→ **WORK TO BE COMPLETED**
Each record must be copied in full and unchanged; any image it holds is excluded.

→ **Source data**
<<<<
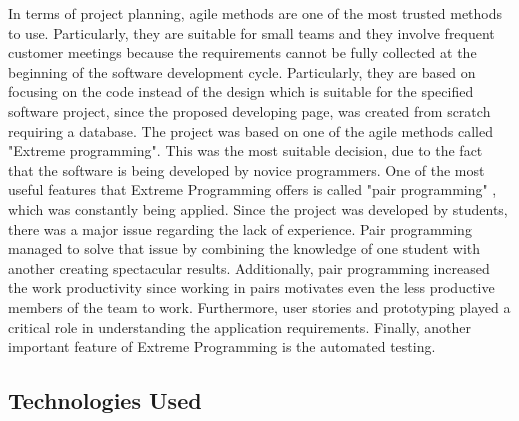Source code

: \documentclass{l3proj}
\begin{document}
In terms of project planning, agile methods are one of the most trusted methods to use. Particularly, they are suitable for small teams and they involve frequent customer meetings because the requirements cannot be fully collected at the beginning of the software development cycle. Particularly, they are based on focusing on the code instead of the design which is suitable for the specified software project, since the proposed developing page, was created from scratch requiring a database. The project was based on one of the agile methods called "Extreme programming". This was the most suitable decision, due to the fact that the software is being developed by novice programmers. One of the most useful features that Extreme Programming offers is called "pair programming" , which was constantly being applied. Since the project was developed by students, there was a major issue regarding the lack of experience. Pair programming managed to solve that issue by combining the knowledge of one student with another creating spectacular results. Additionally, pair programming increased the work productivity since working in pairs motivates even the less productive members of the team to work. Furthermore, user stories and prototyping played a critical role in understanding the application requirements. Finally, another important feature of Extreme Programming is the automated testing.

\subsection{Technologies Used}
\label{tech}
\end{document}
>>>>
→ **REPLY TO THE EXERCISE**
Source code

: \documentclass{l3proj}
\begin{document}
In terms of project planning, agile methods are one of the most trusted methods to use. Particularly, they are suitable for small teams and they involve frequent customer meetings because the requirements cannot be fully collected at the beginning of the software development cycle. Particularly, they are based on focusing on the code instead of the design which is suitable for the specified software project, since the proposed developing page, was created from scratch requiring a database. The project was based on one of the agile methods called "Extreme programming". This was the most suitable decision, due to the fact that the software is being developed by novice programmers. One of the most useful features that Extreme Programming offers is called "pair programming" , which was constantly being applied. Since the project was developed by students, there was a major issue regarding the lack of experience. Pair programming managed to solve that issue by combining the knowledge of one student with another creating spectacular results. Additionally, pair programming increased the work productivity since working in pairs motivates even the less productive members of the team to work. Furthermore, user stories and prototyping played a critical role in understanding the application requirements. Finally, another important feature of Extreme Programming is the automated testing.

\subsection{Technologies Used}
\label{tech}
\end{document}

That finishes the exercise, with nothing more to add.